Yamamoto's curveball

  • Velocity: 77.0 mph (max velo: 79.1 mph)
  • Spin rate: 2,809 rpm
  • Vertical drop: 65.8 inches
  • Horizontal break: 14.2 inches

But let's get to the signature pitch: Yamamoto's rainbow curveball.

While Yamamoto throws a wipeout splitter like many Japanese aces -- Ohtani, Kodai Senga, Masahiro Tanaka, Roki Sasaki and so on -- his most fun pitch to watch is the curve.

Yamamoto's curveball, visually, is like the Kershaw curveball of Japan: It's a beautiful pitch. But really, from the tracking data, it looks like it's somewhere between Kershaw's, Max Fried's, Adam Wainwright's and Yu Darvish's, with its combination of mid-to-upper 70s velocity, big vertical movement and swooping break.

  • Kershaw's curveball: 73 mph, 67" drop, 4" break
  • Fried's curveball: 74 mph, 67" drop, 9" break
  • Wainwright's curveball: 72 mph, 68" drop, 17" break
  • Darvish's curveball: 76 mph, 62" drop, 11" break

There's nothing like when a big looping curveball like Kershaw's freezes a hitter. Yamamoto can do exactly that. Like when he buckled Joey Meneses' knees with a 77 mph curveball that dropped 65 inches and broke 14 inches in the WBC semifinal against Mexico.

Ohtani has the sweeper. Senga has the ghost fork. Yamamoto has the curve.

Yamamoto's splitter

  • Velocity: 89.8 mph (max velo: 92.2 mph)
  • Spin rate: 1,522 rpm
  • Vertical drop: 32.8 inches
  • Horizontal break: 9.6 inches

Yamamoto's curveball is the beautiful pitch, but his splitter might be his nastiest offering.

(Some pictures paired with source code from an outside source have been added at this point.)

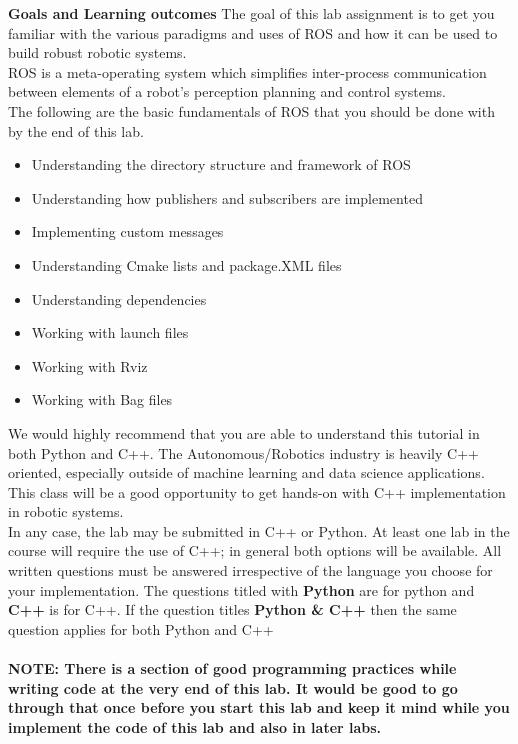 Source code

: \documentclass[letta4 paper]{article}
\begin{document}

\textbf{Goals and Learning outcomes}
The goal of this lab assignment is to get you familiar with the various paradigms and uses of ROS and how it can be used to build robust robotic systems.\\
ROS is a meta-operating system which simplifies inter-process communication between elements of a robot's perception planning and control systems.\\ 
The following are the basic fundamentals of ROS that you should be done with by the end of this lab.\\
\begin{itemize}
    \item Understanding the directory structure and framework of ROS
    \item Understanding how publishers and subscribers are implemented
    \item Implementing custom messages
    \item Understanding Cmake lists and package.XML files
    \item Understanding dependencies
    \item Working with launch files
    \item Working with Rviz
    \item Working with Bag files
\end{itemize}{}

We would highly recommend that you are able to understand this tutorial in both Python and C++. The Autonomous/Robotics industry is heavily C++ oriented, especially outside of machine learning and data science applications. This class will be a good opportunity to get hands-on with C++ implementation in robotic systems.\\
In any case, the lab may be submitted in C++ or Python. At least one lab in the course will require the use of C++; in general both options will be available.
All written questions must be answered irrespective of the language you choose for your implementation. 
The questions titled with \textbf{Python} are for python and \textbf{C++} is for C++.
If the question titles \textbf{Python \& C++} then the same question applies for both Python and C++\\
\\
\textbf{NOTE: There is a section of good programming practices while writing code at the very end of this lab. It would be good to go through that once before you start this lab and keep it mind while you implement the code of this lab and also in later labs.}
\newpage
{}
\end{document}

It's the one he goes to for K's, and it's a wipeout split-finger just like Ohtani's or Sasaki's -- a high-velocity "offspeed" pitch that frequently breaks into the 90s, with drop-off-the-table downward movement.

Of Yamamoto's 11 strikeouts in the World Baseball Classic, seven came on splitters (the other four came on fastballs). Of the 19 swinging strikes he induced in the WBC, 11 came on splitters. His opponents whiffed on just under half their swings against his split.

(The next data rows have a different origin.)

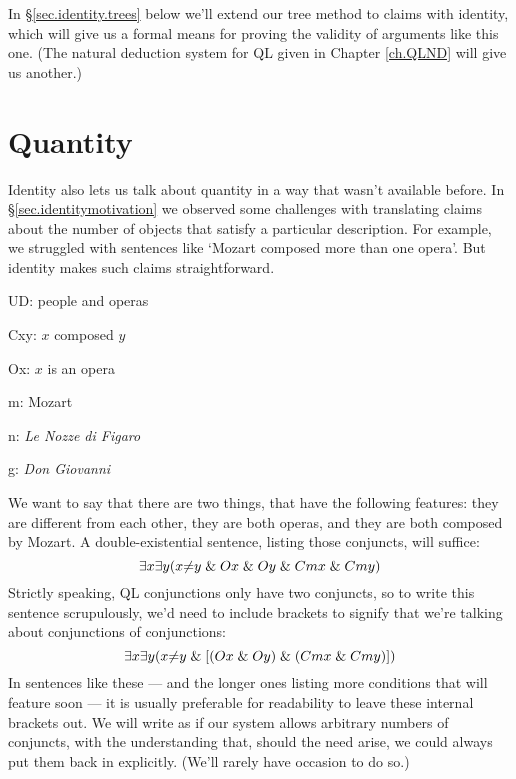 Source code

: In \S\ref{sec.identity.trees} below we'll extend our tree method to claims with identity, which will give us a formal means for proving the validity of arguments like this one. (The natural deduction system for QL given in Chapter \ref{ch.QLND} will give us another.)





\section{Quantity}
\label{sec.quantity}

Identity also lets us talk about quantity in a way that wasn't available before. In \S\ref{sec.identitymotivation} we observed some challenges with translating claims about the number of objects that satisfy a particular description. For example, we struggled with sentences like `Mozart composed more than one opera'. But identity makes such claims straightforward.

\begin{ekey}
\item[UD:] people and operas
\item[Cxy:] $x$ composed $y$
\item[Ox:] $x$ is an opera
\item[m:] Mozart
\item[n:] \emph{Le Nozze di Figaro}
\item[g:] \emph{Don Giovanni}
\end{ekey}

We want to say that there are two things, that have the following features: they are different from each other, they are both operas, and they are both composed by Mozart. A double-existential sentence, listing those conjuncts, will suffice: 
$$\exists x \exists y (x {\neq} y \mathrel\& Ox \mathrel\& Oy \mathrel\& Cmx \mathrel\& Cmy)$$
Strictly speaking, QL conjunctions only have two conjuncts, so to write this sentence scrupulously, we'd need to include brackets to signify that we're talking about conjunctions of conjunctions:
$$\exists x \exists y (x {\neq} y \mathrel\& [(Ox \mathrel\& Oy) \mathrel\& (Cmx \mathrel\& Cmy)])$$
In sentences like these --- and the longer ones listing more conditions that will feature soon --- it is usually preferable for readability to leave these internal brackets out. We will write as if our system allows arbitrary numbers of conjuncts, with the understanding that, should the need arise, we could always put them back in explicitly. (We'll rarely have occasion to do so.)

From a velocity and movement standpoint, Yamamoto's splitter is a lot like Ohtani's -- and Ohtani's has been overwhelming hitters ever since he got to the Majors.

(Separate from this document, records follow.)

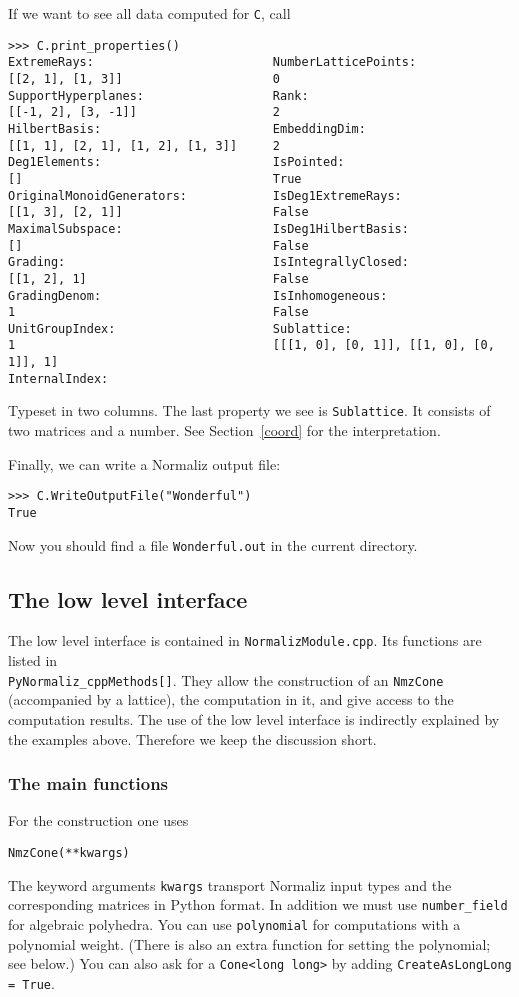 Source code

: \documentclass[12pt,a4paper]{scrartcl}
\theoremstyle{definition}
\def\ttt{\texttt}
\begin{document}
\begin{small}
If we want to see all data computed for \verb|C|, call
\begin{Verbatim}
>>> C.print_properties()
ExtremeRays:                         NumberLatticePoints:
[[2, 1], [1, 3]]                     0
SupportHyperplanes:                  Rank:
[[-1, 2], [3, -1]]                   2
HilbertBasis:                        EmbeddingDim:
[[1, 1], [2, 1], [1, 2], [1, 3]]     2
Deg1Elements:                        IsPointed:
[]                                   True
OriginalMonoidGenerators:            IsDeg1ExtremeRays:
[[1, 3], [2, 1]]                     False
MaximalSubspace:                     IsDeg1HilbertBasis:
[]                                   False
Grading:                             IsIntegrallyClosed:
[[1, 2], 1]                          False
GradingDenom:                        IsInhomogeneous:
1                                    False
UnitGroupIndex:                      Sublattice:
1                                    [[[1, 0], [0, 1]], [[1, 0], [0, 1]], 1]
InternalIndex:
\end{Verbatim}
Typeset in two columns. The last property we see is \verb|Sublattice|. It consists of two matrices and a number. See Section~\ref{coord} for the interpretation.

Finally, we can write a Normaliz output file:
\begin{Verbatim}
>>> C.WriteOutputFile("Wonderful")
True
\end{Verbatim}
Now you should find a file \verb|Wonderful.out| in the current directory.

\subsection{The low level interface}

The low level interface is contained in \ttt{NormalizModule.cpp}. Its functions are listed in\\ \verb|PyNormaliz_cppMethods[]|. They allow the construction of an \verb|NmzCone| (accompanied by a lattice), the computation in it, and give access to the computation results. The use of the low level interface is indirectly explained by the examples above. Therefore we keep the discussion short.

\subsubsection{The main functions}

For the construction one uses
\begin{Verbatim}
NmzCone(**kwargs)
\end{Verbatim}
The keyword arguments \ttt{kwargs} transport Normaliz input types and the corresponding matrices in Python format. In addition we must use \ttt{number\_field} for algebraic polyhedra. You can use \ttt{polynomial} for computations with a polynomial weight. (There is also an extra function for setting the polynomial; see below.) You can also ask for a \verb|Cone<long long>| by adding \verb|CreateAsLongLong = True|.


\end{small}
\end{document}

Ohtani's splitter in 2023 averaged 89 mph and 1,305 rpm with 31 inches of drop and 8 inches of break, very close to Yamamoto's splitter profile from the WBC.

Yamamoto's cutter

  • Velocity: 93.2 mph (max velo: 93.8 mph)
  • Spin rate: 2,470 rpm
  • Vertical drop: 18.3 inches
  • Horizontal break: 2.5 inches

Yamamoto's fourth pitch is a hard slider/cutter hybrid, like a lot of power pitchers in the Major Leagues today.

It's not as nasty of a strikeout pitch as his splitter, but it's another effective secondary offering thanks to its high velocity for a pitch that's not his primary fastball. (This pitch for Yamamoto is more cutter than slider; separately, he'll mix in a rare mid-80s "sweeper" style of slider.)

Yamamoto's cutter sits in the low 90s with tight movement, making the pitch function something like Nathan Eovaldi's cutter, which averages about 91 mph with just an inch or two of break.

Usage-wise, though, it's probably more like Gerrit Cole's cutter -- which is also a high-velo, tight-movement cutter, but more of a tertiary pitch, used behind his other big out pitches.

Soon, we should have a lot more information with which to further study Yamamoto. But from the preview we've already gotten, we can see that he has the stuff to be a dominant MLB pitcher like Senga, Ohtani and the other NPB aces who've made the jump.